Le 28ᵉ régime de droit des sociétés proposé par la Commission européenne, connu officieusement sous le nom d’EU Inc, est devenu un point central de l’agenda de compétitivité du bloc. L’initiative créerait une forme juridique paneuropéenne unique pour les entreprises, coexistant avec les 27 droits nationaux des sociétés, dans le but de permettre aux startups de se développer à travers le marché unique sans créer de filiales distinctes dans chaque pays.

Ce que ferait EU Inc

Dans le cadre de cette proposition, les entreprises pourraient être constituées numériquement via une plateforme centrale de l’UE, suivre un cadre fiscal harmonisé et appliquer des normes communes en matière de travailleurs et de consommateurs tirées des directives européennes existantes. La Commission soutient que la fragmentation du droit des sociétés demeure l’un des principaux freins aux scale-ups européennes, ajoutant des coûts et une complexité substantiels à l’expansion transfrontalière.

Le contexte Draghi

EU Inc s’inscrit dans la réorientation économique plus large qui a suivi le rapport Draghi de septembre 2024, qui identifiait la fragmentation des marchés des capitaux et des entreprises parmi les principaux obstacles à la compétitivité européenne. Plusieurs recommandations, de l’union des marchés des capitaux à la simplification du cadre des aides d’État, sont poursuivies en parallèle, avec des progrès mitigés après dix-huit mois : la simplification avance, l’union des marchés des capitaux est à la traîne, et la consolidation reste politiquement sensible.

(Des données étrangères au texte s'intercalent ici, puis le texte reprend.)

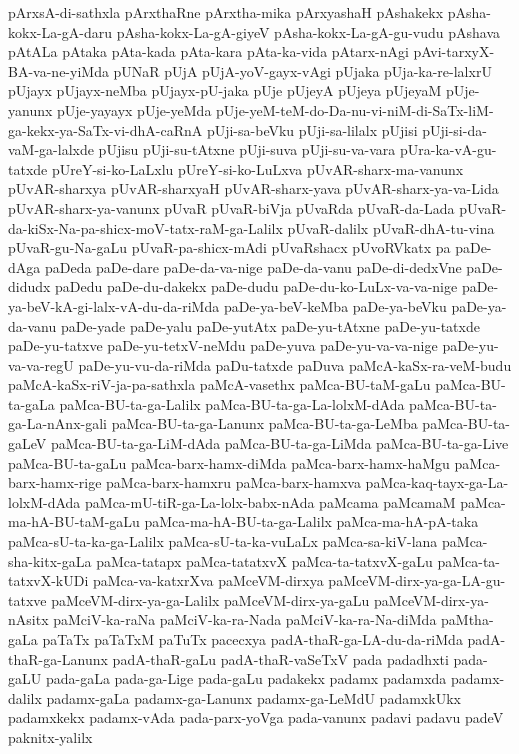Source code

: {pArxsA-di-sathxla
pArxthaRne
pArxtha-mika
pArxyashaH
pAshakekx
pAsha-kokx-La-gA-daru
pAsha-kokx-La-gA-giyeV
pAsha-kokx-La-gA-gu-vudu
pAshava
pAtALa
pAtaka
pAta-kada
pAta-kara
pAta-ka-vida
pAtarx-nAgi
pAvi-tarxyX-BA-va-ne-yiMda
pUNaR
pUjA
pUjA-yoV-gayx-vAgi
pUjaka
pUja-ka-re-lalxrU
pUjayx
pUjayx-neMba
pUjayx-pU-jaka
pUje
pUjeyA
pUjeya
pUjeyaM
pUje-yanunx
pUje-yayayx
pUje-yeMda
pUje-yeM-teM-do-Da-nu-vi-niM-di-SaTx-liM-ga-kekx-ya-SaTx-vi-dhA-caRnA
pUji-sa-beVku
pUji-sa-lilalx
pUjisi
pUji-si-da-vaM-ga-lalxde
pUjisu
pUji-su-tAtxne
pUji-suva
pUji-su-va-vara
pUra-ka-vA-gu-tatxde
pUreY-si-ko-LaLxlu
pUreY-si-ko-LuLxva
pUvAR-sharx-ma-vanunx
pUvAR-sharxya
pUvAR-sharxyaH
pUvAR-sharx-yava
pUvAR-sharx-ya-va-Lida
pUvAR-sharx-ya-vanunx
pUvaR
pUvaR-biVja
pUvaRda
pUvaR-da-Lada
pUvaR-da-kiSx-Na-pa-shicx-moV-tatx-raM-ga-Lalilx
pUvaR-dalilx
pUvaR-dhA-tu-vina
pUvaR-gu-Na-gaLu
pUvaR-pa-shicx-mAdi
pUvaRshacx
pUvoRVkatx
pa
paDe-dAga
paDeda
paDe-dare
paDe-da-va-nige
paDe-da-vanu
paDe-di-dedxVne
paDe-didudx
paDedu
paDe-du-dakekx
paDe-dudu
paDe-du-ko-LuLx-va-va-nige
paDe-ya-beV-kA-gi-lalx-vA-du-da-riMda
paDe-ya-beV-keMba
paDe-ya-beVku
paDe-ya-da-vanu
paDe-yade
paDe-yalu
paDe-yutAtx
paDe-yu-tAtxne
paDe-yu-tatxde
paDe-yu-tatxve
paDe-yu-tetxV-neMdu
paDe-yuva
paDe-yu-va-va-nige
paDe-yu-va-va-regU
paDe-yu-vu-da-riMda
paDu-tatxde
paDuva
paMcA-kaSx-ra-veM-budu
paMcA-kaSx-riV-ja-pa-sathxla
paMcA-vasethx
paMca-BU-taM-gaLu
paMca-BU-ta-gaLa
paMca-BU-ta-ga-Lalilx
paMca-BU-ta-ga-La-lolxM-dAda
paMca-BU-ta-ga-La-nAnx-gali
paMca-BU-ta-ga-Lanunx
paMca-BU-ta-ga-LeMba
paMca-BU-ta-gaLeV
paMca-BU-ta-ga-LiM-dAda
paMca-BU-ta-ga-LiMda
paMca-BU-ta-ga-Live
paMca-BU-ta-gaLu
paMca-barx-hamx-diMda
paMca-barx-hamx-haMgu
paMca-barx-hamx-rige
paMca-barx-hamxru
paMca-barx-hamxva
paMca-kaq-tayx-ga-La-lolxM-dAda
paMca-mU-tiR-ga-La-lolx-babx-nAda
paMcama
paMcamaM
paMca-ma-hA-BU-taM-gaLu
paMca-ma-hA-BU-ta-ga-Lalilx
paMca-ma-hA-pA-taka
paMca-sU-ta-ka-ga-Lalilx
paMca-sU-ta-ka-vuLaLx
paMca-sa-kiV-lana
paMca-sha-kitx-gaLa
paMca-tatapx
paMca-tatatxvX
paMca-ta-tatxvX-gaLu
paMca-ta-tatxvX-kUDi
paMca-va-katxrXva
paMceVM-dirxya
paMceVM-dirx-ya-ga-LA-gu-tatxve
paMceVM-dirx-ya-ga-Lalilx
paMceVM-dirx-ya-gaLu
paMceVM-dirx-ya-nAsitx
paMciV-ka-raNa
paMciV-ka-ra-Nada
paMciV-ka-ra-Na-diMda
paMtha-gaLa
paTaTx
paTaTxM
paTuTx
pacecxya
padA-thaR-ga-LA-du-da-riMda
padA-thaR-ga-Lanunx
padA-thaR-gaLu
padA-thaR-vaSeTxV
pada
padadhxti
pada-gaLU
pada-gaLa
pada-ga-Lige
pada-gaLu
padakekx
padamx
padamxda
padamx-dalilx
padamx-gaLa
padamx-ga-Lanunx
padamx-ga-LeMdU
padamxkUkx
padamxkekx
padamx-vAda
pada-parx-yoVga
pada-vanunx
padavi
padavu
padeV
paknitx-yalilx
}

Soutien industriel, inquiétudes syndicales

Les fédérations industrielles, notamment BusinessEurope et les organisations nationales, soutiennent une adoption rapide, soulignant le coût de la fragmentation juridique actuelle pour les entreprises en phase de croissance. Les syndicats, menés au niveau européen par la CES, ont appelé à la prudence, avertissant qu’une forme juridique parallèle pourrait devenir un moyen de contourner les règles nationales de protection des travailleurs et de codétermination. La tension entre l’ambition de croissance et le modèle social européen définit le débat.

La voie à suivre

Le dossier alimente les discussions plus larges sur la compétitivité en cours jusqu’au Conseil européen des 23-24 juin, où les chefs d’État et de gouvernement évalueront la politique industrielle aux côtés de l’élargissement et du prochain budget pluriannuel. Pour les petites et moyennes entreprises européennes, la question pratique est de savoir si EU Inc réduit les obstacles sans créer un système à deux vitesses qui désavantagerait les entreprises restant sous le droit national.